Spock, an iconic presence on the original Star Trek series and its multiple incarnations over the next 50 years, might have been another all-but-forgotten TV character, like Alf or Doby Gillis — if not for Leonard Nimoy.
As written, Spock was supposed to be logical, emotionless. But Nimoy imbued the alien with a striking humanity telegraphed through tiny gestures — an eyebrow raise, a furrowed brow.
Spock was Star Trek‘s only full-time, half-breed character. On the surface, he was a Vulcan; underneath, he was constantly struggling to keep his human half and its emotions in check.
That struggle made for great television. It didn’t hurt that he was also playing against a character, William Shatner’s James T. Kirk, who wore his own emotions on his yellow sleeve.

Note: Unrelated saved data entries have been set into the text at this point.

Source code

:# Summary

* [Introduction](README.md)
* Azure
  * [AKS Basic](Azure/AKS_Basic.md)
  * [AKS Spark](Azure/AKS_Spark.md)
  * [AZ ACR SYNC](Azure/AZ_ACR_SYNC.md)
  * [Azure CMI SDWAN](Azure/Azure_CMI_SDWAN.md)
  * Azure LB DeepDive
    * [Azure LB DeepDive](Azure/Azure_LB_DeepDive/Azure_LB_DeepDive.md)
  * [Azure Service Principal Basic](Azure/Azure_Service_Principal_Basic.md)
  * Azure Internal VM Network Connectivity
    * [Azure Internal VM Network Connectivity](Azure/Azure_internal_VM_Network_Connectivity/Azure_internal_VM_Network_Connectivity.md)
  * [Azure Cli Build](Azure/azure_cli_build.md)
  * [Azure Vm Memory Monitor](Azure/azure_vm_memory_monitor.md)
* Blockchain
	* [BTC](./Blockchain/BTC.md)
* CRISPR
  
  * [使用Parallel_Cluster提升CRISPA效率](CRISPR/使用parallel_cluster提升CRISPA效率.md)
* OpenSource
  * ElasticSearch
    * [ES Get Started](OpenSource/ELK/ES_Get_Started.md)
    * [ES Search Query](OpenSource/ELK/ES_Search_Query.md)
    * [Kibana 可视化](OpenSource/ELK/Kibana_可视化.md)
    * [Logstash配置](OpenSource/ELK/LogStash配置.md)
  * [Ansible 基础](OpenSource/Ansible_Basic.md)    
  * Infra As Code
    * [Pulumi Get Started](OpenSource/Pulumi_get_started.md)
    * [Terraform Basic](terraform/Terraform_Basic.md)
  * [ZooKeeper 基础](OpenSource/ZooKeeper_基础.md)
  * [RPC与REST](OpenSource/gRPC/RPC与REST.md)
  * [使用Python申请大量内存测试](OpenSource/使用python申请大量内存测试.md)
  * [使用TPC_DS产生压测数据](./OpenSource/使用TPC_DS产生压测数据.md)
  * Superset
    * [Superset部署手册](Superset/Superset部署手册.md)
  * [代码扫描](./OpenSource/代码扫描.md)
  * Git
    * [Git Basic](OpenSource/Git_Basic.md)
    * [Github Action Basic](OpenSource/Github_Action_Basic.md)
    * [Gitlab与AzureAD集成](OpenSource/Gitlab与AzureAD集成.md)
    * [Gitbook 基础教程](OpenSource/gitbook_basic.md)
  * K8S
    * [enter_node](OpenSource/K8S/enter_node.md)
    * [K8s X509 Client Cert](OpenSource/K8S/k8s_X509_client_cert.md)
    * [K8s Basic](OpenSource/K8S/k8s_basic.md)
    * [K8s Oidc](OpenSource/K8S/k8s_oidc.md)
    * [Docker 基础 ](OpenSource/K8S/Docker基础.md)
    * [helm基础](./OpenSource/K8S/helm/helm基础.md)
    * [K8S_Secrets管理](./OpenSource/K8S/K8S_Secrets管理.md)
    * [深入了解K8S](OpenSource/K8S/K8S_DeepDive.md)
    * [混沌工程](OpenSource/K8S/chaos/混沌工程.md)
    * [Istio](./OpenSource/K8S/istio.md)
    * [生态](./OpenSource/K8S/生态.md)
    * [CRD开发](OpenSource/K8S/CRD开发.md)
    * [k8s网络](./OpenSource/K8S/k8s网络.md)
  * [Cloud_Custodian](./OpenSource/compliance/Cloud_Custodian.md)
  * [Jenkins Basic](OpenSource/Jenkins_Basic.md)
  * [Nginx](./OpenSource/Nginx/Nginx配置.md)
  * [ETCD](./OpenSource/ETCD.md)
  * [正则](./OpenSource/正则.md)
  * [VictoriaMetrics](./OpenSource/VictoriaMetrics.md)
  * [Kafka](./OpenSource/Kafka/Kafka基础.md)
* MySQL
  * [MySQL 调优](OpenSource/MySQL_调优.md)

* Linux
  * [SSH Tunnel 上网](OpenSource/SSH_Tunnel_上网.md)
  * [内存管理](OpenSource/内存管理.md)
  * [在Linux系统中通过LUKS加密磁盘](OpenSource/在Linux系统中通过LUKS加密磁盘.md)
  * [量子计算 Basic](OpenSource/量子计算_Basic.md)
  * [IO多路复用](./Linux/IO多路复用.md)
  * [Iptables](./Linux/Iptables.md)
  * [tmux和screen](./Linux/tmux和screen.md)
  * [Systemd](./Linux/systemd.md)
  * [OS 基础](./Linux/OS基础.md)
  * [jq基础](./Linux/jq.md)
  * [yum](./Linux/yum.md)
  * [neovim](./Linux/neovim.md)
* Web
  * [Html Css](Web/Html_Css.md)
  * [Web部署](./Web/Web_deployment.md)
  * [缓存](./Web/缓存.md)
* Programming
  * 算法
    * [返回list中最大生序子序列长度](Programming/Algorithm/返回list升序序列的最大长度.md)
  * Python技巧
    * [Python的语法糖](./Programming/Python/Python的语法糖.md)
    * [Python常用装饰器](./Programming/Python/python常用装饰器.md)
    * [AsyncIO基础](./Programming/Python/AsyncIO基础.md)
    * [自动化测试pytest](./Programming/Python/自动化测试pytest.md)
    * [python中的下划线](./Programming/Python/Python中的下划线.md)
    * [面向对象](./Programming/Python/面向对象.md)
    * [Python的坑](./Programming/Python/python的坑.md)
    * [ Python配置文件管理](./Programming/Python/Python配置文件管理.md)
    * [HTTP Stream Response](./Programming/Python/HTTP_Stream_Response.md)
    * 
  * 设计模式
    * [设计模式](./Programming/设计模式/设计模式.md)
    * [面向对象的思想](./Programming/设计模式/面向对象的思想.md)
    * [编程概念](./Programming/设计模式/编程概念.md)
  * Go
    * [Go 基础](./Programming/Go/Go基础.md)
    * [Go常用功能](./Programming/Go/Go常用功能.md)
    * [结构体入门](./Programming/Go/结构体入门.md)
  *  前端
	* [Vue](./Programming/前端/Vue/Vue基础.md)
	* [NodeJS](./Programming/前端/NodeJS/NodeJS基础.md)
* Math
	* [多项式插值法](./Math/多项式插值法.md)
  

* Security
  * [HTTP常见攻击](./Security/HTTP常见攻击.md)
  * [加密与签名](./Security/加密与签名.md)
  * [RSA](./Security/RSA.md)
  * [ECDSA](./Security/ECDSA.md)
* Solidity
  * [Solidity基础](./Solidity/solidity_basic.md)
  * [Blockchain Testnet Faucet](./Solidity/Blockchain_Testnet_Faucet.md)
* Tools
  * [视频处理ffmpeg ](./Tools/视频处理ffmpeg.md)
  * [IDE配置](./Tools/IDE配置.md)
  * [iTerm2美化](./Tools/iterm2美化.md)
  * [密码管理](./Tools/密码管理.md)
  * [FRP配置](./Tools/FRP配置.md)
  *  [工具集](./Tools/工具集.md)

Nimoy struggled with the public’s inability to separate him from his most famous character. He wrote books about how he both was not and was Spock. But either way, it’s clear that you can’t tell the story of Nimoy — who died in 2015 at the age of 83 — without also telling the story of the Vulcan.
The new documentary For the Love of Spock, which premiered in New York on Saturday at the Tribeca Film Festival, threads that needle while adding another critical and unique strand: the perspective of Nimoy’s son.
Director Adam Nimoy expertly uses the film to explore his own sometimes difficult relationship with an icon everyone thought they knew.
Adam, whom I spoke to last week, told me that his Kickstarter-funded documentary is a great way to “say goodbye, and a great way for me to show my gratitude for all the things we’ve done together.”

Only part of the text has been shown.